Both the "last_update_fra" and "txt" variables print out the same, but when I do if == there is no result.

#Find string
last_update_fra = soup.findAll(string=re.compile("Last Updated"))
print(last_update_fra)

#write "Last Update" to file
txt = open(r"C:\Users\jpilbeam\LastUpdate.txt", "w")
#to write to file parameter has to be a string
txt.write(str(last_update_fra))
txt.close()
#open and read the file
txt = open(r"C:\Users\jpilbeam\LastUpdate.txt", "r")
print(txt.read())
if txt == last_update_fra:
    print("good")
‍‍‍‍‍‍‍‍‍‍‍‍‍‍‍‍‍‍‍‍‍‍‍‍‍‍‍‍‍‍‍‍‍‍‍‍‍‍‍‍‍‍‍‍
>>> 
['Last Updated 4/3/2020, 8:28 p.m.']
['Last Updated 4/3/2020, 8:28 p.m.']
>>> ‍‍‍‍‍‍‍‍


Edit: They're not the same. Now I have to figure out why.

if txt != last_update_fra:
    print("good")

#prints good
0 Kudos
RandyBurton
MVP Alum

Although they look identical, txt is a file object, and last_update_fra appears to be a list object.
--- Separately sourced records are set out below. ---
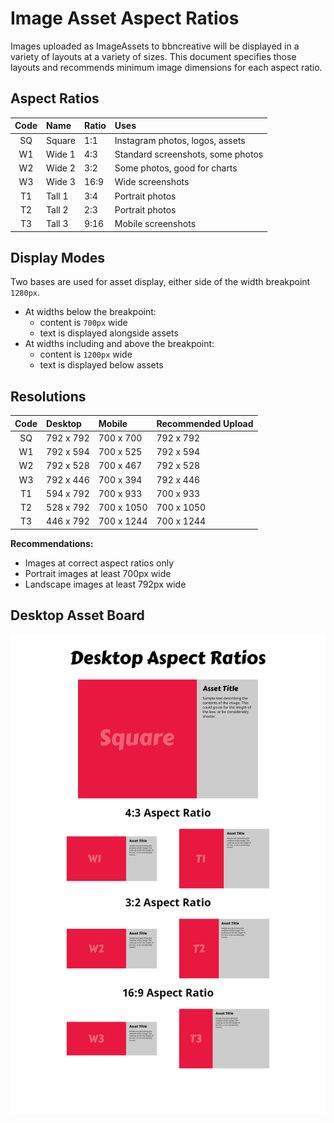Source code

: # Image Asset Aspect Ratios

Images uploaded as ImageAssets to bbncreative will be displayed in a variety of layouts at a variety of sizes. This document specifies those layouts and recommends minimum image dimensions for each aspect ratio.

## Aspect Ratios
| Code | Name | Ratio | Uses |
|:--:|:--|:--|:--|
| SQ | Square | 1:1 | Instagram photos, logos, assets
| W1 | Wide 1 | 4:3 | Standard screenshots, some photos |
| W2 | Wide 2 | 3:2 | Some photos, good for charts |
| W3 | Wide 3 | 16:9 | Wide screenshots |
| T1 | Tall 1 | 3:4 | Portrait photos |
| T2 | Tall 2 | 2:3 | Portrait photos |
| T3 | Tall 3 | 9:16 | Mobile screenshots |

## Display Modes
Two bases are used for asset display, either side of the width breakpoint `1280px`.
- At widths below the breakpoint:
    - content is `700px` wide
    - text is displayed alongside assets
- At widths including and above the breakpoint:
    - content is `1200px` wide
    - text is displayed below assets

## Resolutions
| Code | Desktop | Mobile | Recommended Upload |
|:--:|:--|:--|:--|
| SQ | 792 x 792 | 700 x 700 | 792 x 792 |
| W1 | 792 x 594 | 700 x 525 | 792 x 594 |
| W2 | 792 x 528 | 700 x 467 | 792 x 528 |
| W3 | 792 x 446 | 700 x 394 | 792 x 446 |
| T1 | 594 x 792 | 700 x 933 | 700 x 933 |
| T2 | 528 x 792 | 700 x 1050 | 700 x 1050 |
| T3 | 446 x 792 | 700 x 1244 | 700 x 1244 |

**Recommendations:**
- Images at correct aspect ratios only
- Portrait images at least 700px wide
- Landscape images at least 792px wide


## Desktop Asset Board
![Desktop Asset Board](Desktop_Asset_Board.png)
>>> last_update_fra = ['Last Updated 4/3/2020, 8:28 p.m.']
>>> txt = open(r"C:\Users\jpilbeam\LastUpdate.txt", "r")
>>> type(txt)
<type 'file'>
>>> t = txt.read()
>>> type(t)
<type 'str'>
>>> t
"['Last Updated 4/3/2020, 8:28 p.m.']"
>>> type(last_update_fra)
<type 'list'>
>>> tt = str(last_update_fra)
>>> tt
"['Last Updated 4/3/2020, 8:28 p.m.']"
>>> if t == tt:
... 	print "match"
... 	
match
>>> 
JaredPilbeam2
MVP Regular Contributor

Randy,

Thanks. I'm still working on this. I had another method going based on an answer which isn't working either after testing. It seems like I'm comparing the same thing, so the email never sent when the website eventually changed: python - BeautifulSoup Detect Change Trigger - Stack Overflow 

So, back here now.

I was running the snippets in the interpreter as you've done. When I read the txt file it came back as something different (date has changed as the website has since updated):

>>> last_update_fra = ['Last Updated 4/3/2020, 8:28 p.m.']
>>> txt = open(r"C:\Users\jpilbeam\LastUpdate.txt", "r")
>>> type(txt)
<class '_io.TextIOWrapper'>
>>> t = txt.read()
>>> type(t)
<class 'str'>
>>> t
"['Last Updated 4/6/2020, 4:45 p.m.']"
>>> type(last_update_fra)
<class 'list'>
>>> tt = str(last_update_fra)
>>> tt
"['Last Updated 4/3/2020, 8:28 p.m.']"
>>> if t == tt:
...     print("match")
... 
0 Kudos
JoshuaBixby
MVP Esteemed Contributor

You are comparing a text representation of a list to an actual list, in effect comparing string to list so of course they won't be equal.  Ditch the list by writing only the string of the date in the list and then comparing it to the string of the date you just retrieved.

0 Kudos
JaredPilbeam2
MVP Regular Contributor

" Ditch the list by writing only the string of the date in the list and then comparing it to the string of the date you just retrieved."

Joshua,

I'm thinking I did just that. But, it sent the email even though they appear to be both strings now?

#Find string in webpage
last_update_fra = soup.findAll(string=re.compile("Last Updated"))
#use ''.join to change list object to string
last_update_fra_string = ''.join(last_update_fra)
print(last_update_fra_string)

#write to text file
txt = open(r"C:\Users\jpilbeam\LastUpdate.txt", "w")
txt.write(last_update_fra_string)
txt.close()

txt = open(r"C:\Users\jpilbeam\LastUpdate.txt", "r")
print(txt.read())

if last_update_fra_string == txt:
    print("no change")
else:
    print("send email")‍‍‍‍‍‍‍‍‍‍‍‍‍‍‍‍‍‍‍‍‍‍‍‍‍‍‍‍‍‍‍‍‍‍‍‍‍‍‍‍‍‍‍‍‍‍‍‍‍‍‍‍‍‍‍‍‍‍‍‍‍‍‍‍‍‍‍‍‍‍‍‍‍‍‍‍‍‍‍‍‍‍‍‍‍‍‍
>>> 
Last Updated 4/6/2020, 4:45 p.m.
Last Updated 4/6/2020, 4:45 p.m.
send email
>>>‍‍‍‍‍‍‍‍‍‍‍‍‍‍‍
0 Kudos
JoshuaBixby
MVP Esteemed Contributor

In your code, you are comparing a string to a file object, which will never return as equal.  Read the text file into a variable and then compare it.